## Your assignment
Search the data below for "default"; list each line that holds it.

Start of Recorded data

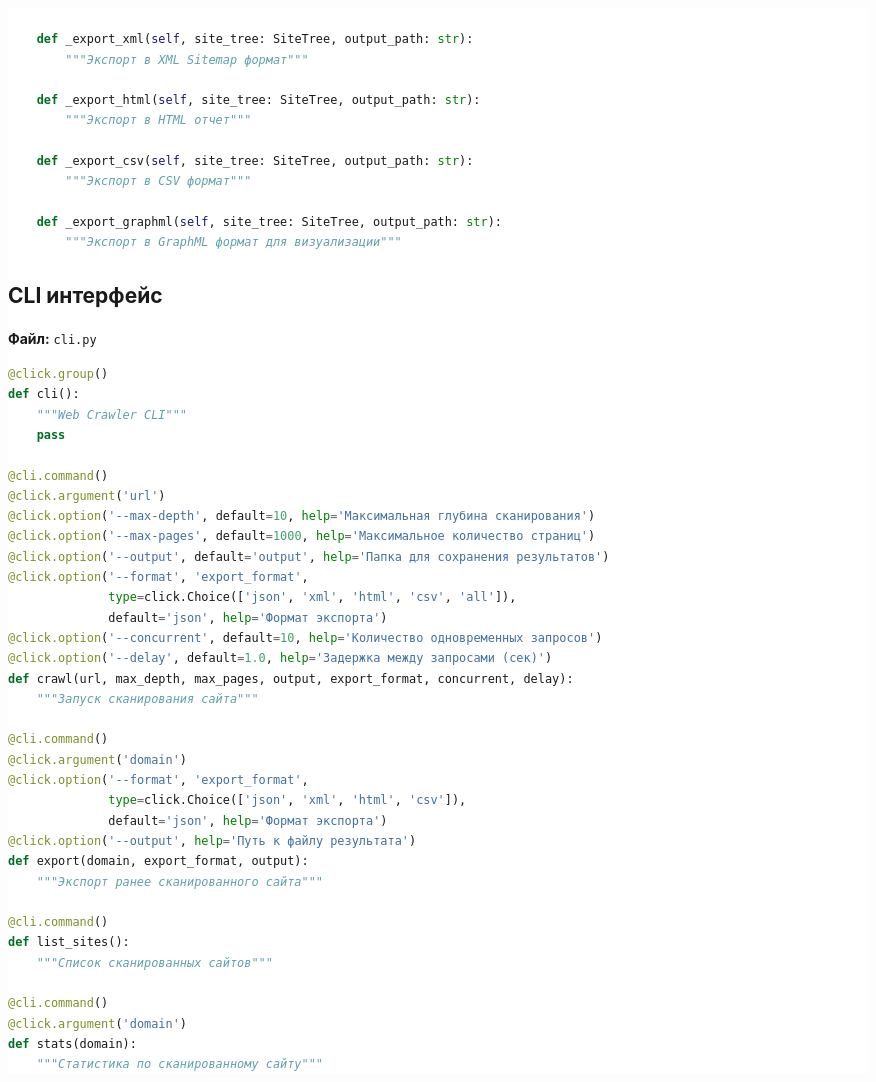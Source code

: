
 ```python
        
    def _export_xml(self, site_tree: SiteTree, output_path: str):
        """Экспорт в XML Sitemap формат"""
        
    def _export_html(self, site_tree: SiteTree, output_path: str):
        """Экспорт в HTML отчет"""
        
    def _export_csv(self, site_tree: SiteTree, output_path: str):
        """Экспорт в CSV формат"""
        
    def _export_graphml(self, site_tree: SiteTree, output_path: str):
        """Экспорт в GraphML формат для визуализации"""
```

## CLI интерфейс

**Файл:** `cli.py`

```python
@click.group()
def cli():
    """Web Crawler CLI"""
    pass

@cli.command()
@click.argument('url')
@click.option('--max-depth', default=10, help='Максимальная глубина сканирования')
@click.option('--max-pages', default=1000, help='Максимальное количество страниц')
@click.option('--output', default='output', help='Папка для сохранения результатов')
@click.option('--format', 'export_format', 
              type=click.Choice(['json', 'xml', 'html', 'csv', 'all']),
              default='json', help='Формат экспорта')
@click.option('--concurrent', default=10, help='Количество одновременных запросов')
@click.option('--delay', default=1.0, help='Задержка между запросами (сек)')
def crawl(url, max_depth, max_pages, output, export_format, concurrent, delay):
    """Запуск сканирования сайта"""
    
@cli.command()
@click.argument('domain')
@click.option('--format', 'export_format',
              type=click.Choice(['json', 'xml', 'html', 'csv']),
              default='json', help='Формат экспорта')
@click.option('--output', help='Путь к файлу результата')
def export(domain, export_format, output):
    """Экспорт ранее сканированного сайта"""
    
@cli.command()
def list_sites():
    """Список сканированных сайтов"""
    
@cli.command()
@click.argument('domain')
def stats(domain):
    """Статистика по сканированному сайту"""
```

End of Recorded data

## Exercise response
@click.option('--max-depth', default=10, help='Максимальная глубина сканирования')
@click.option('--max-pages', default=1000, help='Максимальное количество страниц')
@click.option('--output', default='output', help='Папка для сохранения результатов')
              default='json', help='Формат экспорта')
@click.option('--concurrent', default=10, help='Количество одновременных запросов')
@click.option('--delay', default=1.0, help='Задержка между запросами (сек)')
              default='json', help='Формат экспорта')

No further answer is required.